WORK REQUEST ::
Print each line once more, unchanged, from the line holding "A place's owner" to the end of the listing below.

START GIVEN RECORDS

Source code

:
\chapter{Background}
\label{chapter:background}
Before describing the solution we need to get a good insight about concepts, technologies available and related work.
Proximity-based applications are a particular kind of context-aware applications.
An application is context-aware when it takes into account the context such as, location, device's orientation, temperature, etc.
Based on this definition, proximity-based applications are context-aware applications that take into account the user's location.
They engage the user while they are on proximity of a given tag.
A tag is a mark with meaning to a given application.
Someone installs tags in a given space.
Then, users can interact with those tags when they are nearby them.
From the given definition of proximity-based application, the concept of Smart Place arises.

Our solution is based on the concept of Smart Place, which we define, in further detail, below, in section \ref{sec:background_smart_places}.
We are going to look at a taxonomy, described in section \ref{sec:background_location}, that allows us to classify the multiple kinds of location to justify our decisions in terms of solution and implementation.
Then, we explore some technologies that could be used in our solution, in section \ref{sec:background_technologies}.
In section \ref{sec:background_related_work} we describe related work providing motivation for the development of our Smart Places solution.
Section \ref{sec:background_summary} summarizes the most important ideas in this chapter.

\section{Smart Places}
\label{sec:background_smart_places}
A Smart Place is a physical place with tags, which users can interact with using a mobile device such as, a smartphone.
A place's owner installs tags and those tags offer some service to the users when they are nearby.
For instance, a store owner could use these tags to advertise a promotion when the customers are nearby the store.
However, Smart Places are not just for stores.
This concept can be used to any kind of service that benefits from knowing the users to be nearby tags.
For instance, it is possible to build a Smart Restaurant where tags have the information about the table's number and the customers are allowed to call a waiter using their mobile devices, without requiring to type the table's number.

END GIVEN RECORDS

SOLUTION TO THIS PROBLEM ::
A place's owner installs tags and those tags offer some service to the users when they are nearby.
For instance, a store owner could use these tags to advertise a promotion when the customers are nearby the store.
However, Smart Places are not just for stores.
This concept can be used to any kind of service that benefits from knowing the users to be nearby tags.
For instance, it is possible to build a Smart Restaurant where tags have the information about the table's number and the customers are allowed to call a waiter using their mobile devices, without requiring to type the table's number.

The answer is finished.